However, I share the uncomfortable feeling that there might be put too much weight onto this.
If we look closer into the mid-1950’s and the first programmes broadcast via the Eurovision network, it becomes clear that the REAL experiments were those broadcasts from 1953 and 1954, as mentioned by Dean Vuletic in his book "Postwar Europe and the Eurovision Song Contest" (p. 27):
"four weeks of experimental programming held in June and July 1954” (see History_of_the_Eurovision_Song_Contest#Origins for examples)
I wouldn’t really say that the ESC that took place in May 1956, two years later, can be interpreted primarily as an experiment. Transnational live television surely was still a challenge, and newspapers stress that by praising how smooth it all ran. But the way that the first ESC was organised, with detailed rules laid out, organised preselections in many participating countries, shows that it was more than just an experiment. It is known that the Programme Committee watched the Sanremo Music Festival 1955 and Sanremo was highly influential when the Eurovision Song Contest was created. So even if it was never explicit, I would guess that the Programme Committee wanted to build something that could be repeated, that could take place regularly… maybe annually like the Sanremo Festival.

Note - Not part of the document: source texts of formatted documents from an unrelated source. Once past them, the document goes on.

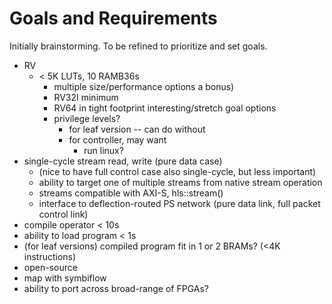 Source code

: # Goals and Requirements

Initially brainstorming.  To be refined to prioritize and set goals.

* RV
  * < 5K LUTs, 10 RAMB36s
       * multiple size/performance options a bonus)
       * RV32I minimum
       * RV64 in tight footprint interesting/stretch goal options
       * privilege levels?
          * for leaf version -- can do without
	      * for controller, may want
	         * run linux?
* single-cycle stream read, write (pure data case)
   *   (nice to have full control case also single-cycle, but less important)
   *  ability to target one of multiple streams from native stream operation
   *    streams compatible with AXI-S, hls::stream()
   *    interface to deflection-routed PS network  (pure data link, full packet control link)
*  compile operator < 10s
* ability to load program < 1s
*  (for leaf versions) compiled program fit in 1 or 2 BRAMs? (<4K instructions)
* open-source
*  map with symbiflow
* ability to port across broad-range of FPGAs?
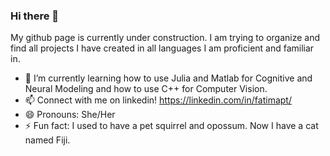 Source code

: ### Hi there 👋
My github page is currently under construction. I am trying to organize and find all projects I have created in all languages I am proficient and familiar in.

- 🌱 I’m currently learning how to use Julia and Matlab for Cognitive and Neural Modeling and how to use C++ for Computer Vision. 
- 📫 Connect with me on linkedin! https://linkedin.com/in/fatimapt/
- 😄 Pronouns: She/Her
- ⚡ Fun fact: I used to have a pet squirrel and opossum. Now I have a cat named Fiji.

In terms of reasons for the creation of the contest, there are also others mentioned by various others:
Dean Vuletic in “Postwar Europe and the Eurovision Song Contest” (pp. 27–28):
"When the Eurovision network broadcast its first programmes in 1954, discussions ensued in the EBU as to how the offerings could be made more modern and spectacular. Following suggestions put forward at the meeting of its Programme Committee [...] in Monte Carlo in 1955, the EBU decided at the session of its General Assembly in Rome later in that year to establish the ESC [...]"
Jacquin: Eurovision’s Golden Jubilee:
"Following the success of the Summer Season, Marcel Bezençon [...] was convinced that it was necessary to take a new initiative every year to promote television."
Bulletin de l'U.E.R., no 35, p. 172: "La Commission des Programmes avait fait mettre à l’étude l’organisation d’une vaste compétition internationale destinée à encourager la production, dans tous les pays d’Europe, de chansons originales."
[= “The Programme Committee had studied the organisation of a large international competition aimed to encourage the production of original songs in all European countries.”]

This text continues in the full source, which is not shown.